- _Supplied material_:
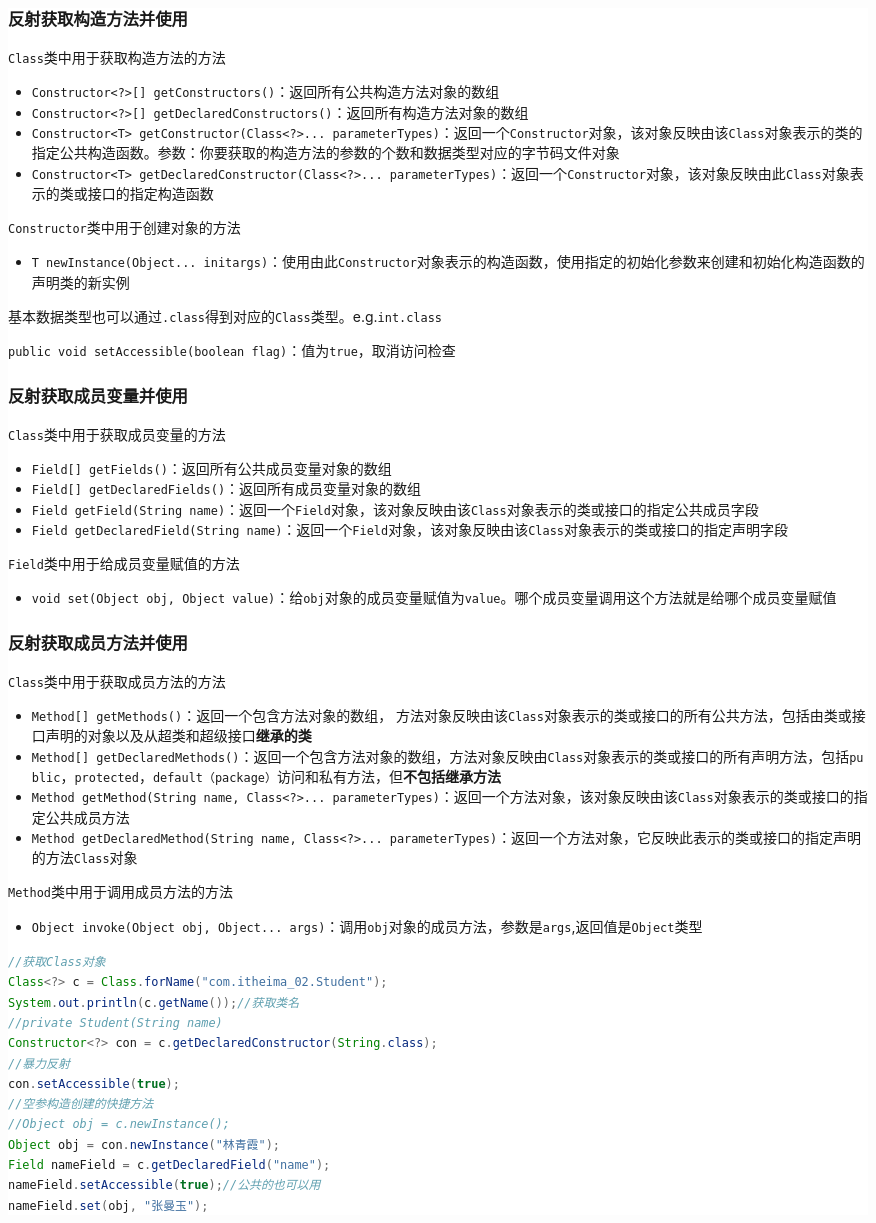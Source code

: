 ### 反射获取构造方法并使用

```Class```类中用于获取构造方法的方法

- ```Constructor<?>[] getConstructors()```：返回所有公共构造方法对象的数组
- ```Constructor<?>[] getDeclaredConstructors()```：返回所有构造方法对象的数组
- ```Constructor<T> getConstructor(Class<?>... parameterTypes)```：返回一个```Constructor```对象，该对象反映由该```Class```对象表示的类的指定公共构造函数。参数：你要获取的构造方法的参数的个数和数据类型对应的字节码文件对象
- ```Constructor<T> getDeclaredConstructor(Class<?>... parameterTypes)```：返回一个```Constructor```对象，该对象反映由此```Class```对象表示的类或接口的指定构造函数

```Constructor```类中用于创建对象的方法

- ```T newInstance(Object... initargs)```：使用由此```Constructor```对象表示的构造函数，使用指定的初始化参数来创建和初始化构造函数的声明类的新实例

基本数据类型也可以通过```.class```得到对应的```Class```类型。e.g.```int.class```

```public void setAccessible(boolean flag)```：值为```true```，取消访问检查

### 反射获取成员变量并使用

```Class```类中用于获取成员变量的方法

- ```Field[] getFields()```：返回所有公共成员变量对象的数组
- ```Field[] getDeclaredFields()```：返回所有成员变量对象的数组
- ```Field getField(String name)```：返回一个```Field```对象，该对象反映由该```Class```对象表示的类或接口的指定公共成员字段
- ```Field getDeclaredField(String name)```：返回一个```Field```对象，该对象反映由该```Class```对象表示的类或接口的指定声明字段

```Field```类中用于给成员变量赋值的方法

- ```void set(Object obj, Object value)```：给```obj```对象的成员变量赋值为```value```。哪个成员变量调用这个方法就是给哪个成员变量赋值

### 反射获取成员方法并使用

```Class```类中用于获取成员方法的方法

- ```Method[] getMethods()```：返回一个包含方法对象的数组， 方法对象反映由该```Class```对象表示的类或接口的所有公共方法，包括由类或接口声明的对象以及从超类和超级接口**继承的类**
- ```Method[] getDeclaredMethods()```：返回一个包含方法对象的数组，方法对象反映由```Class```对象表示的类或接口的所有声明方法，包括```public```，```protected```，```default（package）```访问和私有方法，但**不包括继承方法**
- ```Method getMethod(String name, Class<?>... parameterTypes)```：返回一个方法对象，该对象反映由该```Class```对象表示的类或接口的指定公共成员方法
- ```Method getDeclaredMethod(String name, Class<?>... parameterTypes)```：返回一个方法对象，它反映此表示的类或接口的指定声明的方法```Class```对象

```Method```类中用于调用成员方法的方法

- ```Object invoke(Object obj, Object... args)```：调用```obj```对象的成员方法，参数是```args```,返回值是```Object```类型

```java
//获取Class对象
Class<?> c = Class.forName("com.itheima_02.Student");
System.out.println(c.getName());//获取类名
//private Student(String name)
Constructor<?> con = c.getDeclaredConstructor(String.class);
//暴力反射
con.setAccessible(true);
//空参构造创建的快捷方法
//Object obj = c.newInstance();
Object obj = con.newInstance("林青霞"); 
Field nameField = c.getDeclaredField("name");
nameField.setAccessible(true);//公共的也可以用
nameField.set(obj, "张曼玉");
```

- _Work item_:
Could you state how many lines in the entries contain the word "Student"? Reply with nothing but the number.

- _Task answer_:
2